Required work
Every line of the records must be repeated exactly; pictures stay out.
[Start of Attachment]
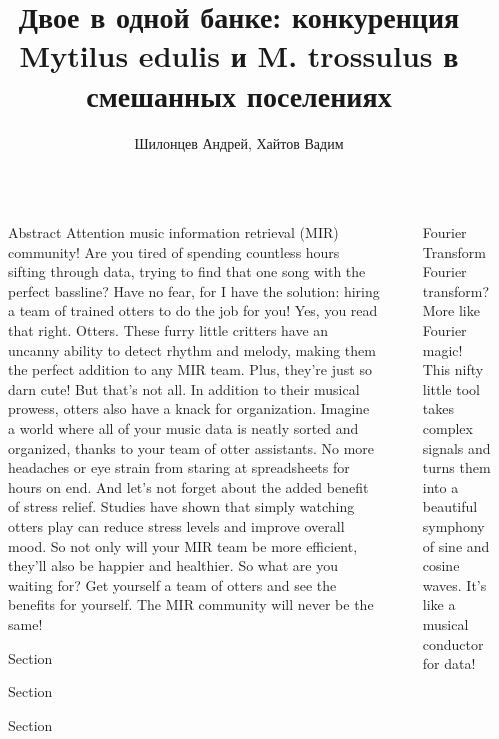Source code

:\documentclass[final]{beamer}
\title{Двое в одной банке: конкуренция Mytilus edulis и M. trossulus в смешанных поселениях}
\author{Шилонцев Андрей, Хайтов Вадим}
\institute[shortinst]{Music Informatics Group, Center for Music Technology, Georgia Institute of Technology}
\newlength{\sepwidth}
\newlength{\colwidth}
\newcommand{\separatorcolumn}{\begin{column}{\sepwidth}\end{column}}
\begin{document}
\begin{frame}[t]
\begin{columns}[t]
\separatorcolumn

\begin{column}{\colwidth}
    \begin{block}{Abstract}
        Attention music information retrieval (MIR) community! Are you tired of spending countless hours sifting through data, trying to find that one song with the perfect bassline? Have no fear, for I have the solution: hiring a team of trained otters to do the job for you! Yes, you read that right. Otters. These furry little critters have an uncanny ability to detect rhythm and melody, making them the perfect addition to any MIR team. Plus, they're just so darn cute! But that's not all. In addition to their musical prowess, otters also have a knack for organization. Imagine a world where all of your music data is neatly sorted and organized, thanks to your team of otter assistants. No more headaches or eye strain from staring at spreadsheets for hours on end. And let's not forget about the added benefit of stress relief. Studies have shown that simply watching otters play can reduce stress levels and improve overall mood. So not only will your MIR team be more efficient, they'll also be happier and healthier. So what are you waiting for? Get yourself a team of otters and see the benefits for yourself. The MIR community will never be the same!
    \end{block}

    \begin{block}{Section}
        \lipsum[1]
    \end{block}

    \begin{block}{Section}
        \lipsum[1]
    \end{block}

    \begin{block}{Section}
        \lipsum[1]
    \end{block}
\end{column}

\separatorcolumn

\begin{column}{\colwidth}
    
    \begin{block}{Fourier Transform}
        Fourier transform? More like Fourier magic! This nifty little tool takes complex signals and turns them into a beautiful symphony of sine and cosine waves. It's like a musical conductor for data!
        

\end{block}
\end{column}
\end{columns}
\end{frame}
\end{document}
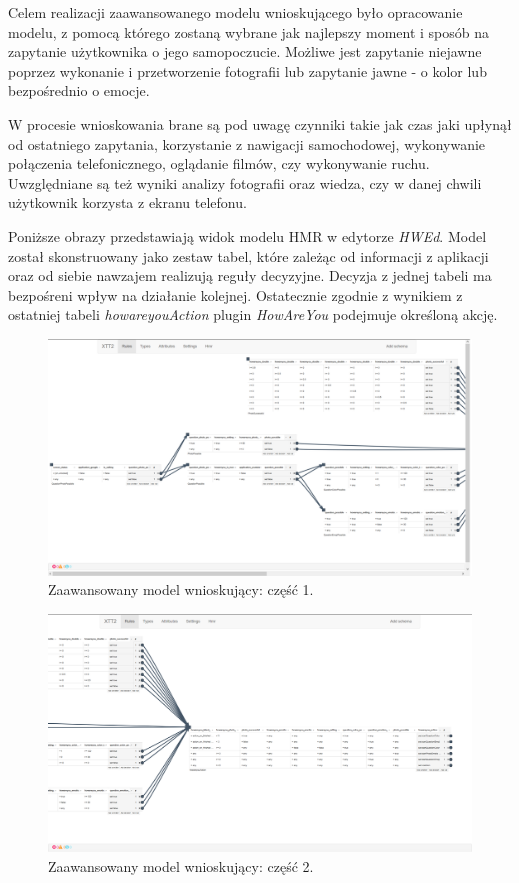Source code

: Celem realizacji zaawansowanego modelu wnioskującego było opracowanie modelu, z pomocą którego zostaną wybrane jak najlepszy moment i sposób na zapytanie użytkownika o jego samopoczucie. Możliwe jest zapytanie niejawne poprzez wykonanie i przetworzenie fotografii lub zapytanie jawne - o kolor lub bezpośrednio o emocje.

W procesie wnioskowania brane są pod uwagę czynniki takie jak czas jaki upłynął od ostatniego zapytania, korzystanie z nawigacji samochodowej, wykonywanie połączenia telefonicznego, oglądanie filmów, czy wykonywanie ruchu. Uwzględniane są też wyniki analizy fotografii oraz wiedza, czy w danej chwili użytkownik korzysta z ekranu telefonu.

Poniższe obrazy przedstawiają widok modelu HMR w edytorze \textit{HWEd}. Model został skonstruowany jako zestaw tabel, które zależąc od informacji z aplikacji oraz od siebie nawzajem realizują reguły decyzyjne. Decyzja z jednej tabeli ma bezpośreni wpływ na działanie kolejnej. Ostatecznie zgodnie z wynikiem z ostatniej tabeli \textit{howareyouAction} plugin \textit{HowAreYou} podejmuje określoną akcję.

\begin{figure}[H]
	\centering
	\includegraphics[scale=0.8]{rozdzial4/HMR_advancedModelPart1.png}
	\caption{Zaawansowany model wnioskujący: część 1.}
\end{figure}

\begin{figure}[H]
\centering
\includegraphics[scale=0.8]{rozdzial4/HMR_advancedModelPart2.png}
\caption{Zaawansowany model wnioskujący: część 2.}
\end{figure}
[End of Attachment]
Answer box
Source code

:\documentclass[final]{beamer}
\title{Двое в одной банке: конкуренция Mytilus edulis и M. trossulus в смешанных поселениях}
\author{Шилонцев Андрей, Хайтов Вадим}
\institute[shortinst]{Music Informatics Group, Center for Music Technology, Georgia Institute of Technology}
\newlength{\sepwidth}
\newlength{\colwidth}
\newcommand{\separatorcolumn}{\begin{column}{\sepwidth}\end{column}}
\begin{document}
\begin{frame}[t]
\begin{columns}[t]
\separatorcolumn

\begin{column}{\colwidth}
    \begin{block}{Abstract}
        Attention music information retrieval (MIR) community! Are you tired of spending countless hours sifting through data, trying to find that one song with the perfect bassline? Have no fear, for I have the solution: hiring a team of trained otters to do the job for you! Yes, you read that right. Otters. These furry little critters have an uncanny ability to detect rhythm and melody, making them the perfect addition to any MIR team. Plus, they're just so darn cute! But that's not all. In addition to their musical prowess, otters also have a knack for organization. Imagine a world where all of your music data is neatly sorted and organized, thanks to your team of otter assistants. No more headaches or eye strain from staring at spreadsheets for hours on end. And let's not forget about the added benefit of stress relief. Studies have shown that simply watching otters play can reduce stress levels and improve overall mood. So not only will your MIR team be more efficient, they'll also be happier and healthier. So what are you waiting for? Get yourself a team of otters and see the benefits for yourself. The MIR community will never be the same!
    \end{block}

    \begin{block}{Section}
        \lipsum[1]
    \end{block}

    \begin{block}{Section}
        \lipsum[1]
    \end{block}

    \begin{block}{Section}
        \lipsum[1]
    \end{block}
\end{column}

\separatorcolumn

\begin{column}{\colwidth}
    
    \begin{block}{Fourier Transform}
        Fourier transform? More like Fourier magic! This nifty little tool takes complex signals and turns them into a beautiful symphony of sine and cosine waves. It's like a musical conductor for data!
        

\end{block}
\end{column}
\end{columns}
\end{frame}
\end{document}
Source code

: Celem realizacji zaawansowanego modelu wnioskującego było opracowanie modelu, z pomocą którego zostaną wybrane jak najlepszy moment i sposób na zapytanie użytkownika o jego samopoczucie. Możliwe jest zapytanie niejawne poprzez wykonanie i przetworzenie fotografii lub zapytanie jawne - o kolor lub bezpośrednio o emocje.

W procesie wnioskowania brane są pod uwagę czynniki takie jak czas jaki upłynął od ostatniego zapytania, korzystanie z nawigacji samochodowej, wykonywanie połączenia telefonicznego, oglądanie filmów, czy wykonywanie ruchu. Uwzględniane są też wyniki analizy fotografii oraz wiedza, czy w danej chwili użytkownik korzysta z ekranu telefonu.

Poniższe obrazy przedstawiają widok modelu HMR w edytorze \textit{HWEd}. Model został skonstruowany jako zestaw tabel, które zależąc od informacji z aplikacji oraz od siebie nawzajem realizują reguły decyzyjne. Decyzja z jednej tabeli ma bezpośreni wpływ na działanie kolejnej. Ostatecznie zgodnie z wynikiem z ostatniej tabeli \textit{howareyouAction} plugin \textit{HowAreYou} podejmuje określoną akcję.

\begin{figure}[H]
	\centering
	\includegraphics[scale=0.8]{rozdzial4/HMR_advancedModelPart1.png}
	\caption{Zaawansowany model wnioskujący: część 1.}
\end{figure}

\begin{figure}[H]
\centering
\includegraphics[scale=0.8]{rozdzial4/HMR_advancedModelPart2.png}
\caption{Zaawansowany model wnioskujący: część 2.}
\end{figure}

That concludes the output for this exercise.